#### [Directions for this task]
From the line that contains "program executing on" to the final line of the entries below, write out every line exactly as it appears, and nothing else.

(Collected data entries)
########################################

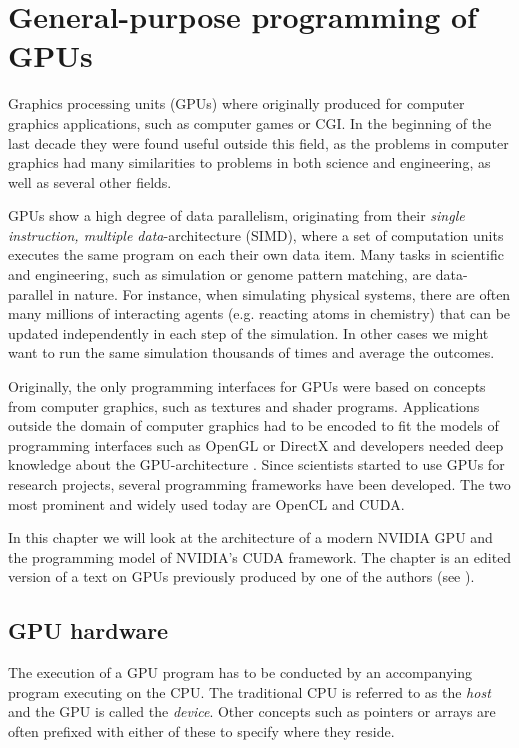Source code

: \chapter{General-purpose programming of GPUs}
\label{chap:gpgpu}
Graphics processing units (GPUs) where originally produced for
computer graphics applications, such as computer games or CGI. In the
beginning of the last decade they were found useful outside this
field, as the problems in computer graphics had many similarities to
problems in both science and engineering, as well as several other
fields.

GPUs show a high degree of data parallelism, originating from their
\textit{single instruction, multiple data}-architecture (SIMD), where
a set of computation units executes the same program on each their own
data item. Many tasks in scientific and engineering, such as
simulation or genome pattern matching, are data-parallel in
nature. For instance, when simulating physical systems, there are
often many millions of interacting agents (e.g. reacting atoms in
chemistry) that can be updated independently in each step of the
simulation. In other cases we might want to run the same simulation
thousands of times and average the outcomes.

Originally, the only programming interfaces for GPUs were based on
concepts from computer graphics, such as textures and shader
programs. Applications outside the domain of computer graphics had to
be encoded to fit the models of programming interfaces such as OpenGL
or DirectX and developers needed deep knowledge about the
GPU-architecture \cite{nvidia2009fermi}. Since scientists started to
use GPUs for research projects, several programming frameworks have
been developed. The two most prominent and widely used today are
OpenCL and CUDA.

In this chapter we will look at
the architecture of a modern NVIDIA GPU and the programming model of
NVIDIA's CUDA framework. The chapter is an edited version of a text on
GPUs previously produced by one of the authors (see
\cite{dybdal2011opencl}).

\section{GPU hardware}
\label{sec:gpu_hardware}
The execution of a GPU program has to be conducted by an accompanying
program executing on the CPU. The traditional CPU is referred to as
the \textit{host} and the GPU is called the \textit{device}. Other
concepts such as pointers or arrays are often prefixed with either of
these to specify where they reside.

########################################

#### [Output for this task]
program executing on the CPU. The traditional CPU is referred to as
the \textit{host} and the GPU is called the \textit{device}. Other
concepts such as pointers or arrays are often prefixed with either of
these to specify where they reside.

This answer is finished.